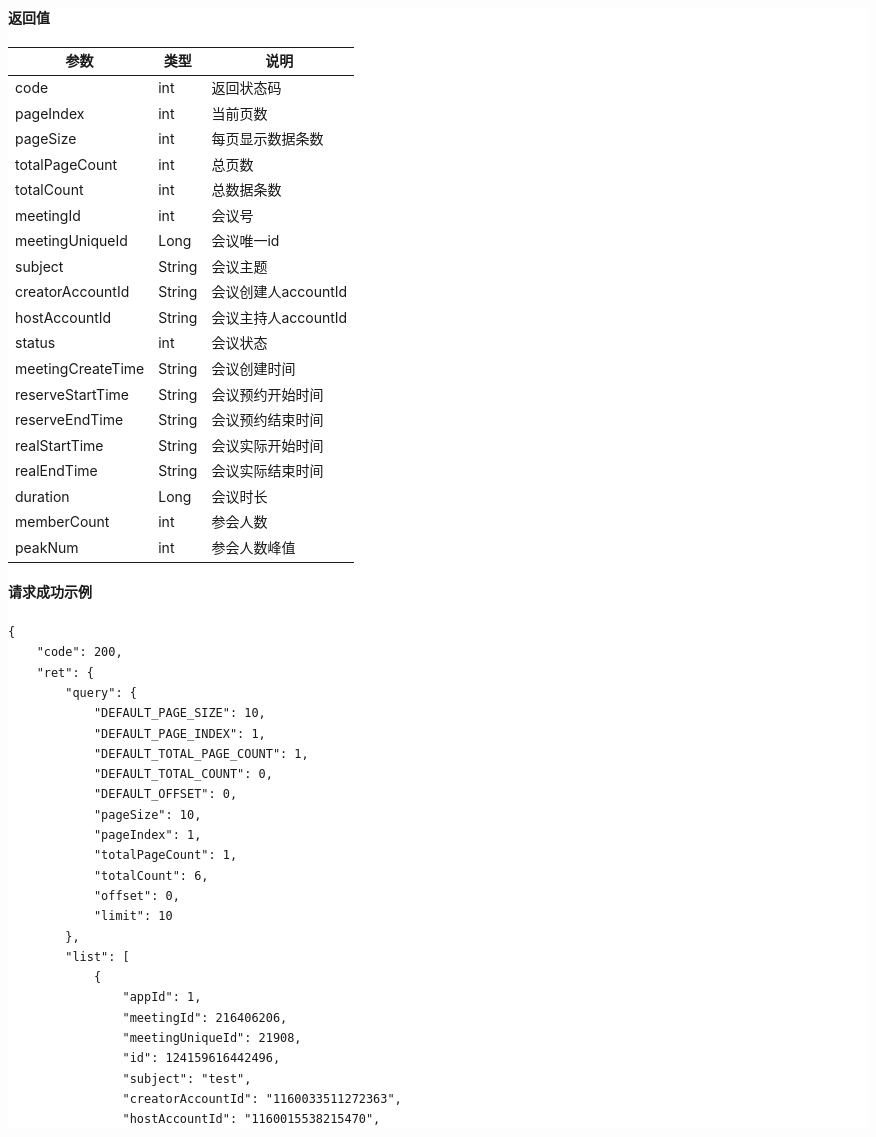 #### 返回值
|参数|类型|说明|
| --- | --- | --- |
|code|int|返回状态码|
|pageIndex|int|当前页数|
|pageSize|int|每页显示数据条数|
|totalPageCount|int|总页数|
|totalCount|int|总数据条数|
|meetingId|int|会议号|
|meetingUniqueId|Long|会议唯一id|
|subject|String|会议主题|
|creatorAccountId|String|会议创建人accountId|
|hostAccountId|String|会议主持人accountId|
|status|int|会议状态|
|meetingCreateTime|String|会议创建时间|
|reserveStartTime|String|会议预约开始时间|
|reserveEndTime|String|会议预约结束时间|
|realStartTime|String|会议实际开始时间|
|realEndTime|String|会议实际结束时间|
|duration|Long|会议时长|
|memberCount|int|参会人数|
|peakNum|int|参会人数峰值|

#### 请求成功示例
```
{
    "code": 200,
    "ret": {
        "query": {
            "DEFAULT_PAGE_SIZE": 10,
            "DEFAULT_PAGE_INDEX": 1,
            "DEFAULT_TOTAL_PAGE_COUNT": 1,
            "DEFAULT_TOTAL_COUNT": 0,
            "DEFAULT_OFFSET": 0,
            "pageSize": 10,
            "pageIndex": 1,
            "totalPageCount": 1,
            "totalCount": 6,
            "offset": 0,
            "limit": 10
        },
        "list": [
            {
                "appId": 1,
                "meetingId": 216406206,
                "meetingUniqueId": 21908,
                "id": 124159616442496,
                "subject": "test",
                "creatorAccountId": "1160033511272363",
                "hostAccountId": "1160015538215470",
```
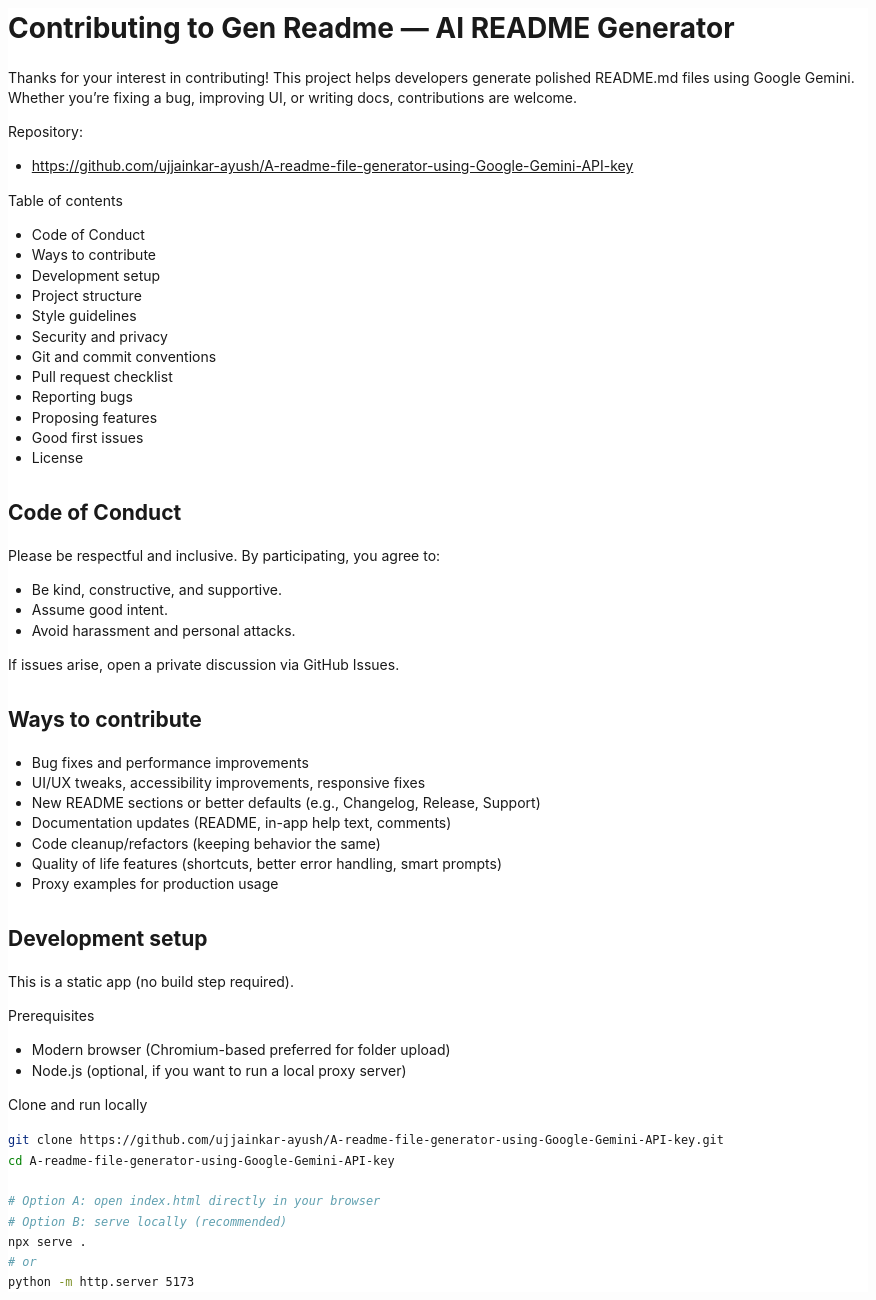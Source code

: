 # Contributing to Gen Readme — AI README Generator

Thanks for your interest in contributing! This project helps developers generate polished README.md files using Google Gemini. Whether you’re fixing a bug, improving UI, or writing docs, contributions are welcome.

Repository:
- https://github.com/ujjainkar-ayush/A-readme-file-generator-using-Google-Gemini-API-key

Table of contents
- Code of Conduct
- Ways to contribute
- Development setup
- Project structure
- Style guidelines
- Security and privacy
- Git and commit conventions
- Pull request checklist
- Reporting bugs
- Proposing features
- Good first issues
- License

## Code of Conduct

Please be respectful and inclusive. By participating, you agree to:
- Be kind, constructive, and supportive.
- Assume good intent.
- Avoid harassment and personal attacks.

If issues arise, open a private discussion via GitHub Issues.

## Ways to contribute

- Bug fixes and performance improvements
- UI/UX tweaks, accessibility improvements, responsive fixes
- New README sections or better defaults (e.g., Changelog, Release, Support)
- Documentation updates (README, in-app help text, comments)
- Code cleanup/refactors (keeping behavior the same)
- Quality of life features (shortcuts, better error handling, smart prompts)
- Proxy examples for production usage

## Development setup

This is a static app (no build step required).

Prerequisites
- Modern browser (Chromium-based preferred for folder upload)
- Node.js (optional, if you want to run a local proxy server)

Clone and run locally
```bash
git clone https://github.com/ujjainkar-ayush/A-readme-file-generator-using-Google-Gemini-API-key.git
cd A-readme-file-generator-using-Google-Gemini-API-key

# Option A: open index.html directly in your browser
# Option B: serve locally (recommended)
npx serve .
# or
python -m http.server 5173
```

What you are asked to do: Return the listing above unaltered, omitting its pictures.

Response box:
 #### 返回值
|参数|类型|说明|
| --- | --- | --- |
|code|int|返回状态码|
|pageIndex|int|当前页数|
|pageSize|int|每页显示数据条数|
|totalPageCount|int|总页数|
|totalCount|int|总数据条数|
|meetingId|int|会议号|
|meetingUniqueId|Long|会议唯一id|
|subject|String|会议主题|
|creatorAccountId|String|会议创建人accountId|
|hostAccountId|String|会议主持人accountId|
|status|int|会议状态|
|meetingCreateTime|String|会议创建时间|
|reserveStartTime|String|会议预约开始时间|
|reserveEndTime|String|会议预约结束时间|
|realStartTime|String|会议实际开始时间|
|realEndTime|String|会议实际结束时间|
|duration|Long|会议时长|
|memberCount|int|参会人数|
|peakNum|int|参会人数峰值|

#### 请求成功示例
```
{
    "code": 200,
    "ret": {
        "query": {
            "DEFAULT_PAGE_SIZE": 10,
            "DEFAULT_PAGE_INDEX": 1,
            "DEFAULT_TOTAL_PAGE_COUNT": 1,
            "DEFAULT_TOTAL_COUNT": 0,
            "DEFAULT_OFFSET": 0,
            "pageSize": 10,
            "pageIndex": 1,
            "totalPageCount": 1,
            "totalCount": 6,
            "offset": 0,
            "limit": 10
        },
        "list": [
            {
                "appId": 1,
                "meetingId": 216406206,
                "meetingUniqueId": 21908,
                "id": 124159616442496,
                "subject": "test",
                "creatorAccountId": "1160033511272363",
                "hostAccountId": "1160015538215470",
```
Source code

: # Contributing to Gen Readme — AI README Generator

Thanks for your interest in contributing! This project helps developers generate polished README.md files using Google Gemini. Whether you’re fixing a bug, improving UI, or writing docs, contributions are welcome.

Repository:
- https://github.com/ujjainkar-ayush/A-readme-file-generator-using-Google-Gemini-API-key

Table of contents
- Code of Conduct
- Ways to contribute
- Development setup
- Project structure
- Style guidelines
- Security and privacy
- Git and commit conventions
- Pull request checklist
- Reporting bugs
- Proposing features
- Good first issues
- License

## Code of Conduct

Please be respectful and inclusive. By participating, you agree to:
- Be kind, constructive, and supportive.
- Assume good intent.
- Avoid harassment and personal attacks.

If issues arise, open a private discussion via GitHub Issues.

## Ways to contribute

- Bug fixes and performance improvements
- UI/UX tweaks, accessibility improvements, responsive fixes
- New README sections or better defaults (e.g., Changelog, Release, Support)
- Documentation updates (README, in-app help text, comments)
- Code cleanup/refactors (keeping behavior the same)
- Quality of life features (shortcuts, better error handling, smart prompts)
- Proxy examples for production usage

## Development setup

This is a static app (no build step required).

Prerequisites
- Modern browser (Chromium-based preferred for folder upload)
- Node.js (optional, if you want to run a local proxy server)

Clone and run locally
```bash
git clone https://github.com/ujjainkar-ayush/A-readme-file-generator-using-Google-Gemini-API-key.git
cd A-readme-file-generator-using-Google-Gemini-API-key

# Option A: open index.html directly in your browser
# Option B: serve locally (recommended)
npx serve .
# or
python -m http.server 5173
```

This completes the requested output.